Dataset entries:
■ ■ ■ ■ ■
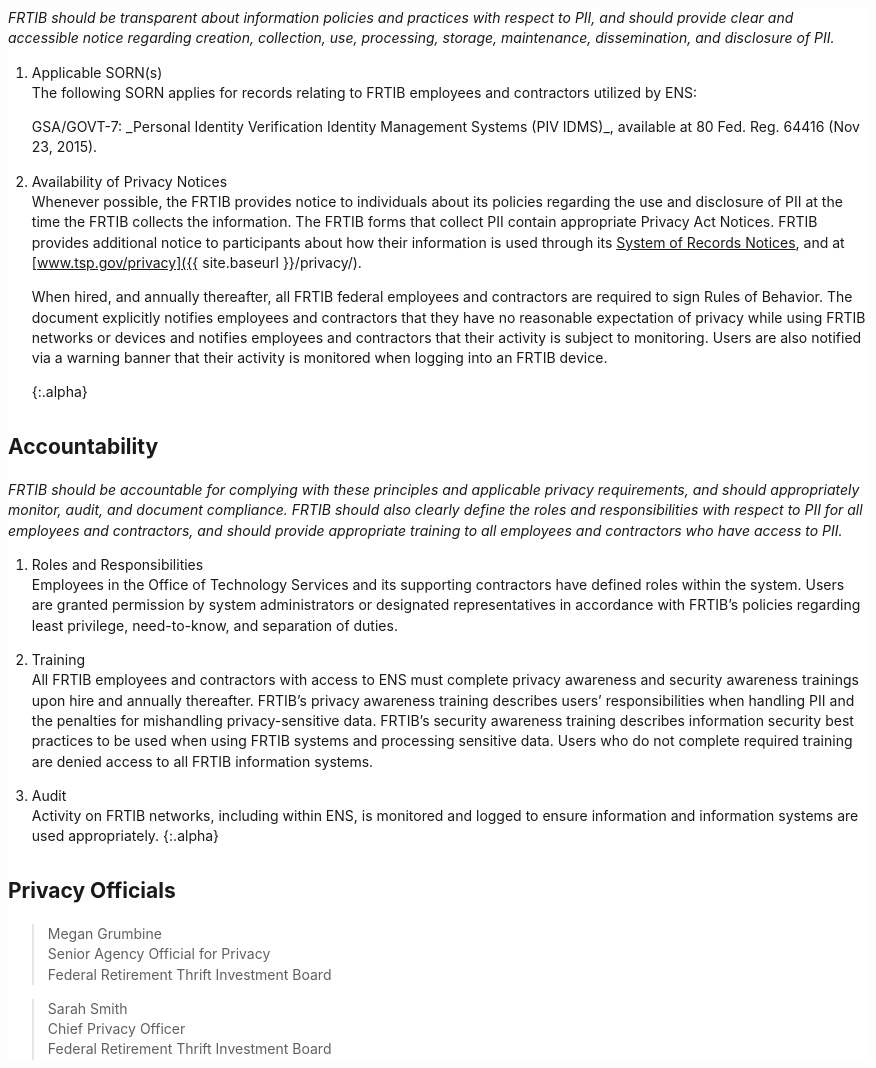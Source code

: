 _FRTIB should be transparent about information policies and practices with respect to PII, and should provide clear and accessible notice regarding creation, collection, use, processing, storage, maintenance, dissemination, and disclosure of PII._

1. Applicable SORN(s)  
   The following SORN applies for records relating to FRTIB employees and contractors utilized by ENS:
   <p>GSA/GOVT-7: _Personal Identity Verification Identity Management Systems (PIV IDMS)_, available at 80 Fed. Reg. 64416 (Nov 23, 2015).</p>

2. Availability of Privacy Notices   
   Whenever possible, the FRTIB provides notice to individuals about its policies regarding the use and disclosure of PII at the time the FRTIB collects the information. The FRTIB forms that collect PII contain appropriate Privacy Act Notices. FRTIB provides additional notice to participants about how their information is used through its [System of Records Notices](/how-we-protect-your-data/system-of-records-notices/), and at [www.tsp.gov/privacy]({{ site.baseurl }}/privacy/).
   <p>When hired, and annually thereafter, all FRTIB federal employees and contractors are required to sign Rules of Behavior. The document explicitly notifies employees and contractors that they have no reasonable expectation of privacy while using FRTIB networks or devices and notifies employees and contractors that their activity is subject to monitoring. Users are also notified via a warning banner that their activity is monitored when logging into an FRTIB device.</p>
   {:.alpha}

## Accountability

_FRTIB should be accountable for complying with these principles and applicable privacy requirements, and should appropriately monitor, audit, and document compliance. FRTIB should also clearly define the roles and responsibilities with respect to PII for all employees and contractors, and should provide appropriate training to all employees and contractors who have access to PII._

1. Roles and Responsibilities  
Employees in the Office of Technology Services and its supporting contractors have defined roles within the system. Users are granted permission by system administrators or designated representatives in accordance with FRTIB’s policies regarding least privilege, need-to-know, and separation of duties.

2. Training  
All FRTIB employees and contractors with access to ENS must complete privacy awareness and security awareness trainings upon hire and annually thereafter. FRTIB’s privacy awareness training describes users’ responsibilities when handling PII and the penalties for mishandling privacy-sensitive data.  FRTIB’s security awareness training describes information security best practices to be used when using FRTIB systems and processing sensitive data. Users who do not complete required training are denied access to all FRTIB information systems.

3. Audit  
Activity on FRTIB networks, including within ENS, is monitored and logged to ensure information and information systems are used appropriately.
{:.alpha}

## Privacy Officials

  > Megan Grumbine  
  > Senior Agency Official for Privacy  
  > Federal Retirement Thrift Investment Board

  > Sarah Smith  
  > Chief Privacy Officer  
  > Federal Retirement Thrift Investment Board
■ ■ ■ ■ ■
Problem statement:
Every record must be copied exactly, with the pictures left out.

Solution:
Source code

: _FRTIB should be transparent about information policies and practices with respect to PII, and should provide clear and accessible notice regarding creation, collection, use, processing, storage, maintenance, dissemination, and disclosure of PII._

1. Applicable SORN(s)  
   The following SORN applies for records relating to FRTIB employees and contractors utilized by ENS:
   <p>GSA/GOVT-7: _Personal Identity Verification Identity Management Systems (PIV IDMS)_, available at 80 Fed. Reg. 64416 (Nov 23, 2015).</p>

2. Availability of Privacy Notices   
   Whenever possible, the FRTIB provides notice to individuals about its policies regarding the use and disclosure of PII at the time the FRTIB collects the information. The FRTIB forms that collect PII contain appropriate Privacy Act Notices. FRTIB provides additional notice to participants about how their information is used through its [System of Records Notices](/how-we-protect-your-data/system-of-records-notices/), and at [www.tsp.gov/privacy]({{ site.baseurl }}/privacy/).
   <p>When hired, and annually thereafter, all FRTIB federal employees and contractors are required to sign Rules of Behavior. The document explicitly notifies employees and contractors that they have no reasonable expectation of privacy while using FRTIB networks or devices and notifies employees and contractors that their activity is subject to monitoring. Users are also notified via a warning banner that their activity is monitored when logging into an FRTIB device.</p>
   {:.alpha}

## Accountability

_FRTIB should be accountable for complying with these principles and applicable privacy requirements, and should appropriately monitor, audit, and document compliance. FRTIB should also clearly define the roles and responsibilities with respect to PII for all employees and contractors, and should provide appropriate training to all employees and contractors who have access to PII._

1. Roles and Responsibilities  
Employees in the Office of Technology Services and its supporting contractors have defined roles within the system. Users are granted permission by system administrators or designated representatives in accordance with FRTIB’s policies regarding least privilege, need-to-know, and separation of duties.

2. Training  
All FRTIB employees and contractors with access to ENS must complete privacy awareness and security awareness trainings upon hire and annually thereafter. FRTIB’s privacy awareness training describes users’ responsibilities when handling PII and the penalties for mishandling privacy-sensitive data.  FRTIB’s security awareness training describes information security best practices to be used when using FRTIB systems and processing sensitive data. Users who do not complete required training are denied access to all FRTIB information systems.

3. Audit  
Activity on FRTIB networks, including within ENS, is monitored and logged to ensure information and information systems are used appropriately.
{:.alpha}

## Privacy Officials

  > Megan Grumbine  
  > Senior Agency Official for Privacy  
  > Federal Retirement Thrift Investment Board

  > Sarah Smith  
  > Chief Privacy Officer  
  > Federal Retirement Thrift Investment Board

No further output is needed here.